This morning, my husband Mark, strode into the bedroom while I was getting dressed. “Our dishwasher is broken! It’s not emptying the water!! I had to empty it by hand!!!”
“I’m sorry the dishwasher wants to make your life miserable,” I said. “I pushed and nudged you to put everything into the dishwasher and stop washing by hand. I made you wash all the plastic containers in the dishwasher. In my efforts to conserve water, I broke the dishwasher. It’s all my fault. I’ll call the appliance people later. Do we still have a warranty?”
He gave me the husband look that said, “Oh, you naive person.” Then he left to get the dishwasher file folder. He returned with it, looked at the instructions, and said, “A QR code to see what’s wrong! I hate these downloadable manuals.”

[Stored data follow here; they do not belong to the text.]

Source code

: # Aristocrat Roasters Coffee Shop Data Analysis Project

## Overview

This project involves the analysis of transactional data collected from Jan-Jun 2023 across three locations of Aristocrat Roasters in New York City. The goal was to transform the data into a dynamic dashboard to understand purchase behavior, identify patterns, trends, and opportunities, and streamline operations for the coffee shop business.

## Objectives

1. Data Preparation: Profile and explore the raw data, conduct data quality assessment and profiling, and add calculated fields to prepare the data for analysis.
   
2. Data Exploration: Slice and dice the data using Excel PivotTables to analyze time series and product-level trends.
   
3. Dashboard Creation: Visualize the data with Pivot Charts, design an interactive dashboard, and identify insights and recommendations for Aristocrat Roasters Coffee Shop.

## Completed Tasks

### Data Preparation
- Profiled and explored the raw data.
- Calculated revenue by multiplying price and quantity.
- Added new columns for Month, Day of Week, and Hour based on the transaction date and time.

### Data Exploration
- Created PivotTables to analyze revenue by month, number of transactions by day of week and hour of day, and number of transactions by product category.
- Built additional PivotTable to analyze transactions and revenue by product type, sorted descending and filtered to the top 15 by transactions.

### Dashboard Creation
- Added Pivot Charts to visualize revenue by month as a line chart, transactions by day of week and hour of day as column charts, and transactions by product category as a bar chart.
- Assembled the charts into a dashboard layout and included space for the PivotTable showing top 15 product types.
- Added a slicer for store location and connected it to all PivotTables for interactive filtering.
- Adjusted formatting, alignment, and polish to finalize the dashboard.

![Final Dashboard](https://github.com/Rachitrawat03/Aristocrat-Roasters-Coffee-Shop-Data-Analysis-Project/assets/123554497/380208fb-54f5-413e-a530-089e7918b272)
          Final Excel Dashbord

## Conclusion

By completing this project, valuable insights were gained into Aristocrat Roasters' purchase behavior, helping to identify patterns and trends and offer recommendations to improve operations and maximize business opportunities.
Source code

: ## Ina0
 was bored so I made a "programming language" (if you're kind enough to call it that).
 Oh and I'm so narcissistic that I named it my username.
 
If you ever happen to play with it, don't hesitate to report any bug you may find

“That must be my fault, too,” I said. “First, I make you wash everything in the dishwasher. Then, there’s the QR code. I wonder what’s next?”
We both laughed out loud.
Later, I searched for “dishwasher not emptying” or something like that. There are about a gazillion videos that explain, step by step, how to fix this. I showed Mark one and he is ready for his weekend chore of fixing the dishwasher.
Things break, all the time. Sometimes I wonder if I should celebrate when things work.
But humor can help us manage these irritating challenges.
Humor Allows Us to Reframe Many Challenges
A broken dishwasher is not the end of the world. It’s an irritant, but not a big deal.
I really like to use humor to deal with those challenges. Oscar Wilde said, “Life is too important to be taken seriously.” I need my sense of humor to be able to manage all the craziness.
Here are the three forms of humor I tend to use most often and did use this morning:
- Hyperbole, where I overemphasize some aspect of the situation. This morning, that was “all the plastic containers,” as if they created extra washing cycles. (They might have, but I suspect not.)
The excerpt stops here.